674 views | Akanimo Sampson | October 24, 2019
One hundred and fifty-four Somali refugees are to be resettled in Germany. The refugees who have been residing in Jijiga and Dolo Ado refugee camps in southern Ethiopia, included 63 males and 91 females, 47 of whom are minors.
The International Organisation for Migration (IOM) in Ethiopia the previous Tuesday organised its first international charter flight to carry them.
IOM has supported the German Resettlement Programme in their efforts to resettle 500 refugees living in Ethiopia to Germany since March. These efforts are closely coordinated with the Ethiopian Government’s Agency for Refugees and Returnee Affairs (ARRA), the UN Refugee Agency (UNHCR) and the Federal Government of Germany.
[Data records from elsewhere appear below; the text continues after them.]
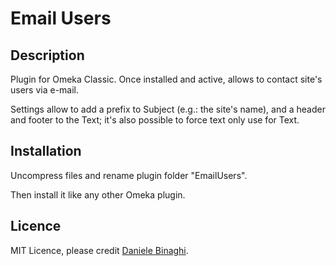 # Email Users

## Description

Plugin for Omeka Classic. Once installed and active, allows to contact site's users via e-mail.

Settings allow to add a prefix to Subject (e.g.: the site's name), and a header and footer to the Text; it's also possible to force text only use for Text.

## Installation
Uncompress files and rename plugin folder "EmailUsers".

Then install it like any other Omeka plugin.

## Licence
MIT Licence, please credit [Daniele Binaghi](https://github.com/DBinaghi).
An additional 220 refugees will depart for Germany on a second IOM-chartered flight in mid-November. The majority of these people have already undergone the necessary interviews and health assessments.
“It is important that we facilitate the smooth resettlement of refugees by providing safe transportation,” said Milun Jovanovic, Operations Officer with IOM Ethiopia. “We are happy that refugees enjoyed this facilitated charter flight from departure to destination, with no hassles faced.”
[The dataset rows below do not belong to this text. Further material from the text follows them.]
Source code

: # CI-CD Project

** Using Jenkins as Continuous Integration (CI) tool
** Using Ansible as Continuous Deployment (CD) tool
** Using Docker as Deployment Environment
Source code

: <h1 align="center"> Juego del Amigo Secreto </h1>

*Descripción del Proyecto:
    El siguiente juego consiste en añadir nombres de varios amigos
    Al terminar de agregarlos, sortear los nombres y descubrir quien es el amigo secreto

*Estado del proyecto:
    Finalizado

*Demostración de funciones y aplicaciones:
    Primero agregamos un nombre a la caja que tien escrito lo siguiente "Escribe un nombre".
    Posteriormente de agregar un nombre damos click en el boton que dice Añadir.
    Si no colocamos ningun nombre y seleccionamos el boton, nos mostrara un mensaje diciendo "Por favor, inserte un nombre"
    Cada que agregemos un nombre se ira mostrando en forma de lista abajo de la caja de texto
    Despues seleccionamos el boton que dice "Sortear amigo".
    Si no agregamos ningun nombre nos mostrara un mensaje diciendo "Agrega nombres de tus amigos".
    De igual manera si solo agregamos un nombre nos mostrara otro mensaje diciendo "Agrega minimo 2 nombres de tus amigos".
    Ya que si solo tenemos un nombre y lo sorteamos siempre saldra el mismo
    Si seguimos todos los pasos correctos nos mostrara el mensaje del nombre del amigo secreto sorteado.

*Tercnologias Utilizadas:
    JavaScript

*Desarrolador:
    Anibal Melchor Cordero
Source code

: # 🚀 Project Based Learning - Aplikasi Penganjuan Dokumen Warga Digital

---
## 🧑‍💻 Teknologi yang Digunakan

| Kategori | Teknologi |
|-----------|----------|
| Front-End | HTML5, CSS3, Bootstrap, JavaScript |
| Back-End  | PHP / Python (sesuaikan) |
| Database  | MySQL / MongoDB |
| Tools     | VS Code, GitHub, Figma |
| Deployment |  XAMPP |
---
For the past 15 year, IOM Ethiopia has been involved in relocating refugees to more than 16 countries, including the USA, Canada, Australia, Norway and the European Union through resettlement, family reunification and humanitarian admission programmes.
Since 2016, the Organisation has arranged 36 domestic charter flights for refugees travelling to Addis Ababa from camps throughout Ethiopia.
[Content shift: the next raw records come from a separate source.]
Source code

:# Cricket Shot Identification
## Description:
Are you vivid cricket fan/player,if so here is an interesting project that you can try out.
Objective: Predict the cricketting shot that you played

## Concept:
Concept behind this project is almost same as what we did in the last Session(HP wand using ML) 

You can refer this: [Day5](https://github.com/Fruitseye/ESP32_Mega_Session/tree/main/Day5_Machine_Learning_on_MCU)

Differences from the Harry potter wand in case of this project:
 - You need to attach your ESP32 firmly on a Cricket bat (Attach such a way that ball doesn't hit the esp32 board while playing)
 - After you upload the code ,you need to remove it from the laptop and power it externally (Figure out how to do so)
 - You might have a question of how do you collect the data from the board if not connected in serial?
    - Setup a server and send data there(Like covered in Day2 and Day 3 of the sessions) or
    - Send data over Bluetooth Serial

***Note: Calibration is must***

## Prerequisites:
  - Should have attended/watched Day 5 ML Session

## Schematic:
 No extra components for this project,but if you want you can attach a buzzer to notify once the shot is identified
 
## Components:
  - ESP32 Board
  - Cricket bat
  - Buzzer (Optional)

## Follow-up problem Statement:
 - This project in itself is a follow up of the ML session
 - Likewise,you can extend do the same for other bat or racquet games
In 2019 alone, IOM has assisted 4,000 refugees to resettle to new countries together with UNHCR. The Organisation facilitates case selection and processing, health assessments, movement from camps and departure logistics. IOM teams also conduct pre-departure orientation to ease integration of refugees.
Resettlement provides millions of refugees worldwide with protection and the opportunity to build new lives for themselves and their families – particularly for those whose life, health or fundamental human rights are at risk in the country where they first sought refuge.